Прости меня, Крисси. Я люблю тебя.
Навечно твой,
Билли
Тина отложила письмо и невольно поежилась. Хотя она никогда не пользовалась полным именем, при крещении ее назвали Кристиной и она мгновенно почувствовала необъяснимую связь с Крисси. Все это было так грустно. Почему Билли не отправил письмо? Что стало с Крисси и ее ребенком? Может, ей стоило попытаться все выяснить и доставить письмо истинному адресату? По крайней мере, это отвлечет ее от собственных проблем.
Глава 4
Весна 1939 года
Билли Стирлинг всегда знал, что неотразим, потому что мать неустанно твердила ему об этом. Ни для кого не стало сюрпризом, что в двадцать один год он был постоянно окружен женским вниманием. Черные волосы, чуть длиннее обычного, были уложены назад бриллиантином, смуглое лицо всегда было чисто выбрито, а идеально ровные зубы сияли ослепительной белизной, что было удивительно, учитывая, сколько сигарет он выкуривал за день. Когда он смеялся, все его лицо освещала лучезарная улыбка, а на щеках появлялись ямочки, придавая ему вид озорного школьника. Глубокий шрам над левой бровью лишь прибавлял шарма его экзотической внешности, а история о том, как он его получил, всегда заставляла восторженных барышень сочувственно вздыхать. Он не помнил об этом случае ровным счетом ничего, но мать повторяла рассказ много раз.

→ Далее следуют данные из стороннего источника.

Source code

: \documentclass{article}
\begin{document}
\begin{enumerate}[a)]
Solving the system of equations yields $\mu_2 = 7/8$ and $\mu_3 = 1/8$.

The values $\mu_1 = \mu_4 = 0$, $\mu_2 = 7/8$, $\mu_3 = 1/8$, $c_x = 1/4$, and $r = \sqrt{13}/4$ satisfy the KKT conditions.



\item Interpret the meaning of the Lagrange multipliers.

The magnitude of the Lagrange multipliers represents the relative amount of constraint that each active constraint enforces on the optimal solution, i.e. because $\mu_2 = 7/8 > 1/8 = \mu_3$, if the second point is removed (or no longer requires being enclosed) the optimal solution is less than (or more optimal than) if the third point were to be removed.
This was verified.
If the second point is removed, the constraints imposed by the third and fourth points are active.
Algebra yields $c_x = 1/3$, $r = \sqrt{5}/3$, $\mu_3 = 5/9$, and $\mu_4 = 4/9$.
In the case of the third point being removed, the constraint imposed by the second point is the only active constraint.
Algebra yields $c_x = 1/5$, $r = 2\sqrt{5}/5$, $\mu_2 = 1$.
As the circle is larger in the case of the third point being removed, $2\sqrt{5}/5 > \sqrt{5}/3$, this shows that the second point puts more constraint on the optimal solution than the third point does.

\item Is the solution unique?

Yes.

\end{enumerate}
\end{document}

Элис Стирлинг горячо любила сына и старалась оградить его от всех невзгод мира. Ее муж Генри считал, что она совершенно избаловала мальчика, и даже немного завидовал той любви и заботе, которыми она окружала сына. Когда их первенец Эдвард умер в младенчестве от чахотки, Элис была безутешна и во всем винила себя. Чего бы Генри ни говорил и ни делал, ничто не могло ее переубедить. Может, она бы и поверила ему, если бы сам Генри был уверенней. Но как он мог быть уверен? Когда он вернулся с фронта, его сын был уже мертв. Он даже не успел подержать его на руках.